Look through the records and copy each line that has "statement" in it.
::::
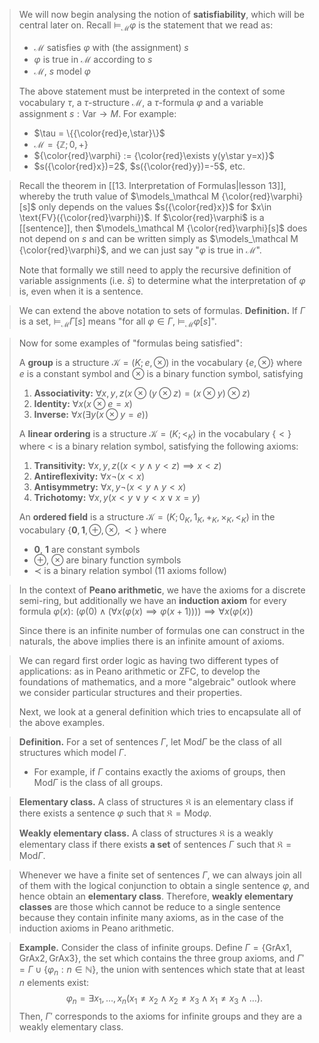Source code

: > We will now begin analysing the notion of **satisfiability**, which will be central later on.
> Recall $\models_\mathcal M \varphi$ is the statement that we read as:
> - $\mathcal M$ satisfies $\varphi$ with (the assignment) $s$
> - $\varphi$ is true in $\mathcal M$ according to $s$
> - $\mathcal M$, $s$ model $\varphi$
> 
> The above statement must be interpreted in the context of some vocabulary $\tau$, a $\tau$-structure $\mathcal M$, a $\tau$-formula $\varphi$ and a variable assignment $s:\text{Var}\rightarrow M$.
> For example:
> 	- $\tau = \{{\color{red}e,\star}\}$
> 	- $\mathcal M = \{\mathbb Z; 0,+\}$ 
> 	- ${\color{red}\varphi} := {\color{red}\exists y(y\star y=x)}$
> 	- $s({\color{red}x})=2$, $s({\color{red}y})=-5$, etc.

> Recall the theorem in [[13. Interpretation of Formulas|lesson 13]], whereby the truth value of $\models_\mathcal M {\color{red}\varphi}[s]$ only depends on the values $s({\color{red}x})$ for $x\in \text{FV}({\color{red}\varphi})$. If $\color{red}\varphi$ is a [[sentence]], then $\models_\mathcal M {\color{red}\varphi}[s]$ does not depend on $s$ and can be written simply as $\models_\mathcal M {\color{red}\varphi}$, and we can just say "$\varphi$ is true in $\mathcal M$".
> 
> Note that formally we still need to apply the recursive definition of variable assignments (i.e. $\bar s$) to determine what the interpretation of $\varphi$ is, even when it is a sentence.

>We can extend the above notation to sets of formulas.
>**Definition.** If $\Gamma$ is a set, $\models_\mathcal M \Gamma[s]$ means "for all $\varphi \in \Gamma$, $\models_\mathcal M\varphi[s]$".

> Now for some examples of "formulas being satisfied":
> 
> A **group** is a structure $\mathcal K = (K;e,\otimes)$ in the vocabulary $\{e, \otimes\}$ where $e$ is a constant symbol and $\otimes$ is a binary function symbol, satisfying
> 1. **Associativity:** $\forall x,y,z(x\otimes(y\otimes z)=(x\otimes y)\otimes z)$
> 2. **Identity:** $\forall x(x\otimes e=x)$
> 3. **Inverse:** $\forall x(\exists y(x\otimes y = e))$
>
>A **linear ordering** is a structure $\mathcal K=(K;<_K)$ in the vocabulary $\{<\}$ where $<$ is a binary relation symbol, satisfying the following axioms:
>1. **Transitivity:** $\forall x,y,z((x<y \land y< z)\implies x < z)$
>2. **Antireflexivity:** $\forall x \neg(x<x)$
>3. **Antisymmetry:** $\forall x,y \neg(x<y \land y<x)$
>4. **Trichotomy:** $\forall x,y(x<y\lor y<x\lor x=y)$
>
>An **ordered field** is a structure $\mathcal K = (K;0_K,1_K,+_K,\times_K,<_K)$ in the vocabulary $\{\mathbf 0, \mathbf 1, \oplus, \otimes, \prec\}$ where
>- $\mathbf 0$, $\mathbf 1$ are constant symbols
>- $\oplus$, $\otimes$ are binary function symbols
>- $\prec$ is a binary relation symbol
>(11 axioms follow)

>In the context of **Peano arithmetic**, we have the axioms for a discrete semi-ring, but additionally we have an **induction axiom** for every formula $\varphi(x)$:
>$(\varphi(0)\land(\forall x(\varphi(x)\implies\varphi(x+1)))) \implies \forall x(\varphi(x))$
>
>Since there is an infinite number of formulas one can construct in the naturals, the above implies there is an infinite amount of axioms.

>We can regard first order logic as having two different types of applications: as in Peano arithmetic or ZFC, to develop the foundations of mathematics, and a more "algebraic" outlook where we consider particular structures and their properties.
>
>Next, we look at a general definition which tries to encapsulate all of the above examples.

>**Definition.** For a set of sentences $\Gamma$, let $\text{Mod}\Gamma$ be the class of all structures which model $\Gamma$.
>- For example, if $\Gamma$ contains exactly the axioms of groups, then $\text{Mod}\Gamma$ is the class of all groups.

>**Elementary class.** A class of structures $\mathfrak K$ is an elementary class if there exists a sentence $\varphi$ such that $\mathfrak K = \text{Mod}\varphi$.
>
>**Weakly elementary class.** A class of structures $\mathfrak K$ is a weakly elementary class if there exists **a set** of sentences $\Gamma$ such that $\mathfrak K = \text{Mod}\Gamma$.

> Whenever we have a finite set of sentences $\Gamma$, we can always join all of them with the logical conjunction to obtain a single sentence $\varphi$, and hence obtain an **elementary class**. Therefore, **weakly elementary classes** are those which cannot be reduce to a single sentence because they contain infinite many axioms, as in the case of the induction axioms in Peano arithmetic.

>**Example.** Consider the class of infinite groups. Define $\Gamma = \{\text{GrAx1}, \text{GrAx2}, \text{GrAx3}\}$, the set which contains the three group axioms, and $\Gamma' = \Gamma \cup \{\varphi_n:n\in\mathbb N\}$, the union with sentences which state that at least $n$ elements exist:
>$$\varphi_n = \exists x_1,\dots,x_n(x_1 \neq x_2\land x_2 \neq x_3 \land x_1 \neq x_3 \land \dots).$$
>Then, $\Gamma'$ corresponds to the axioms for infinite groups and they are a weakly elementary class.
::::
*Task output:*
> Recall $\models_\mathcal M \varphi$ is the statement that we read as:
> The above statement must be interpreted in the context of some vocabulary $\tau$, a $\tau$-structure $\mathcal M$, a $\tau$-formula $\varphi$ and a variable assignment $s:\text{Var}\rightarrow M$.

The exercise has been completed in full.